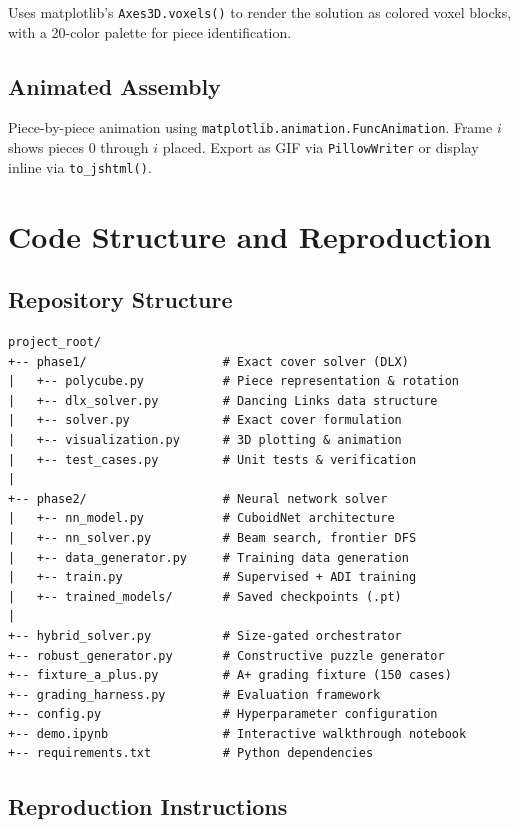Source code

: \documentclass[11pt]{article}
\begin{document}
Uses matplotlib's \texttt{Axes3D.voxels()} to render the solution as colored voxel blocks, with a 20-color palette for piece identification.

\subsection{Animated Assembly}

Piece-by-piece animation using \texttt{matplotlib.animation.FuncAnimation}. Frame $i$ shows pieces $0$ through $i$ placed. Export as GIF via \texttt{PillowWriter} or display inline via \texttt{to\_jshtml()}.

\section{Code Structure and Reproduction}

\subsection{Repository Structure}

\begin{verbatim}
project_root/
+-- phase1/                   # Exact cover solver (DLX)
|   +-- polycube.py           # Piece representation & rotation
|   +-- dlx_solver.py         # Dancing Links data structure
|   +-- solver.py             # Exact cover formulation
|   +-- visualization.py      # 3D plotting & animation
|   +-- test_cases.py         # Unit tests & verification
|
+-- phase2/                   # Neural network solver
|   +-- nn_model.py           # CuboidNet architecture
|   +-- nn_solver.py          # Beam search, frontier DFS
|   +-- data_generator.py     # Training data generation
|   +-- train.py              # Supervised + ADI training
|   +-- trained_models/       # Saved checkpoints (.pt)
|
+-- hybrid_solver.py          # Size-gated orchestrator
+-- robust_generator.py       # Constructive puzzle generator
+-- fixture_a_plus.py         # A+ grading fixture (150 cases)
+-- grading_harness.py        # Evaluation framework
+-- config.py                 # Hyperparameter configuration
+-- demo.ipynb                # Interactive walkthrough notebook
+-- requirements.txt          # Python dependencies
\end{verbatim}

\subsection{Reproduction Instructions}
\end{document}
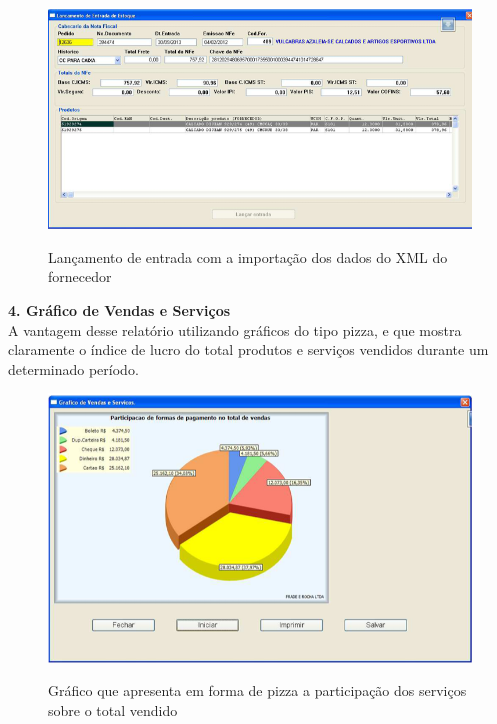 \documentclass[12pt,openright,twoside,a4paper,english,french,spanish,brazil]{abntex2}
\begin{document}
\begin{figure}[htb!]
\includegraphics[scale=0.7]{nota_fiscal} 
\centering
\caption{Lançamento de entrada com a importação dos dados do XML do fornecedor} 
\cite{NetServiceConsultoriaemSistemas2013}
\label{img_nota_fiscal}
\end{figure}

\newpage
\textbf{4.	{Gráfico de Vendas e Serviços}}\\
A vantagem desse relatório utilizando gráficos do tipo pizza, e que mostra claramente o índice de lucro do total produtos e serviços vendidos durante um determinado período.

\begin{figure}[htb!]
\includegraphics[scale=0.7]{grafico_vendas_servico} 
\centering
\caption{Gráfico que apresenta em forma de pizza a participação dos serviços sobre o total vendido}
\cite{NetServiceConsultoriaemSistemas2013}
\label{img_grafico_vendas_servico}
\end{figure}

\newpage
\end{document}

• [Exercise aim]:
Would you transcribe, exactly and only, the lines from the one that contains "search, frontier DFS" through the last line of the data above, without any pictures?

• [Your solution]:
|   +-- nn_solver.py          # Beam search, frontier DFS
|   +-- data_generator.py     # Training data generation
|   +-- train.py              # Supervised + ADI training
|   +-- trained_models/       # Saved checkpoints (.pt)
|
+-- hybrid_solver.py          # Size-gated orchestrator
+-- robust_generator.py       # Constructive puzzle generator
+-- fixture_a_plus.py         # A+ grading fixture (150 cases)
+-- grading_harness.py        # Evaluation framework
+-- config.py                 # Hyperparameter configuration
+-- demo.ipynb                # Interactive walkthrough notebook
+-- requirements.txt          # Python dependencies
\end{verbatim}

\subsection{Reproduction Instructions}
\end{document}
 \documentclass[12pt,openright,twoside,a4paper,english,french,spanish,brazil]{abntex2}
\begin{document}
\begin{figure}[htb!]
\includegraphics[scale=0.7]{nota_fiscal} 
\centering
\caption{Lançamento de entrada com a importação dos dados do XML do fornecedor} 
\cite{NetServiceConsultoriaemSistemas2013}
\label{img_nota_fiscal}
\end{figure}

\newpage
\textbf{4.	{Gráfico de Vendas e Serviços}}\\
A vantagem desse relatório utilizando gráficos do tipo pizza, e que mostra claramente o índice de lucro do total produtos e serviços vendidos durante um determinado período.

\begin{figure}[htb!]
\includegraphics[scale=0.7]{grafico_vendas_servico} 
\centering
\caption{Gráfico que apresenta em forma de pizza a participação dos serviços sobre o total vendido}
\cite{NetServiceConsultoriaemSistemas2013}
\label{img_grafico_vendas_servico}
\end{figure}

\newpage
\end{document}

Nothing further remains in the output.